[[ Recorded data open ]]
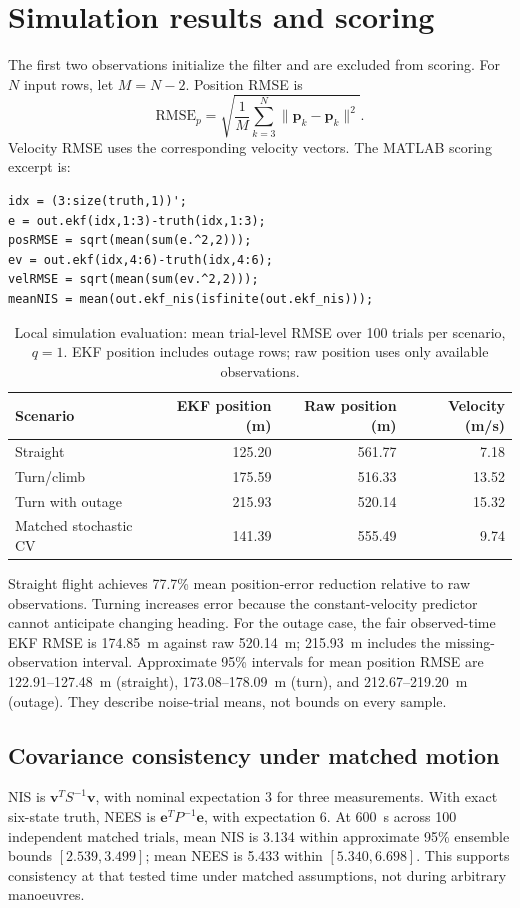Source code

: \documentclass[12pt,a4paper]{article}
\begin{document}
\section{Simulation results and scoring}
The first two observations initialize the filter and are excluded from scoring. For $N$ input rows, let $M=N-2$. Position RMSE is
\begin{equation}
\mathrm{RMSE}_{p}=\sqrt{\frac{1}{M}\sum_{k=3}^{N}\|\hat{\mathbf p}_k-\mathbf p_k\|^2}.
\end{equation}
Velocity RMSE uses the corresponding velocity vectors. The MATLAB scoring excerpt is:
\begin{lstlisting}
idx = (3:size(truth,1))';
e = out.ekf(idx,1:3)-truth(idx,1:3);
posRMSE = sqrt(mean(sum(e.^2,2)));
ev = out.ekf(idx,4:6)-truth(idx,4:6);
velRMSE = sqrt(mean(sum(ev.^2,2)));
meanNIS = mean(out.ekf_nis(isfinite(out.ekf_nis)));
\end{lstlisting}
\begin{table}[H]\centering\small
\begin{tabular}{lrrr}\toprule
Scenario & EKF position (m) & Raw position (m) & Velocity (m/s)\\\midrule
Straight & 125.20 & 561.77 & 7.18 \\
Turn/climb & 175.59 & 516.33 & 13.52 \\
Turn with outage & 215.93 & 520.14 & 15.32 \\
Matched stochastic CV & 141.39 & 555.49 & 9.74 \\
\bottomrule\end{tabular}
\caption{Local simulation evaluation: mean trial-level RMSE over 100 trials per scenario, $q=1$. EKF position includes outage rows; raw position uses only available observations.}
\end{table}
Straight flight achieves 77.7\% mean position-error reduction relative to raw observations. Turning increases error because the constant-velocity predictor cannot anticipate changing heading. For the outage case, the fair observed-time EKF RMSE is 174.85~m against raw 520.14~m; 215.93~m includes the missing-observation interval. Approximate 95\% intervals for mean position RMSE are 122.91--127.48~m (straight), 173.08--178.09~m (turn), and 212.67--219.20~m (outage). They describe noise-trial means, not bounds on every sample.

\subsection{Covariance consistency under matched motion}
NIS is $\mathbf v^TS^{-1}\mathbf v$, with nominal expectation 3 for three measurements. With exact six-state truth, NEES is $\mathbf e^TP^{-1}\mathbf e$, with expectation 6. At 600~s across 100 independent matched trials, mean NIS is 3.134 within approximate 95\% ensemble bounds $[2.539,3.499]$; mean NEES is 5.433 within $[5.340,6.698]$. This supports consistency at that tested time under matched assumptions, not during arbitrary manoeuvres.
\end{document}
[[ Recorded data closed ]]
Where a line in the entries holds the word "begin", copy that line.

\begin{document}
\begin{equation}
\begin{lstlisting}
\begin{table}[H]\centering\small
\begin{tabular}{lrrr}\toprule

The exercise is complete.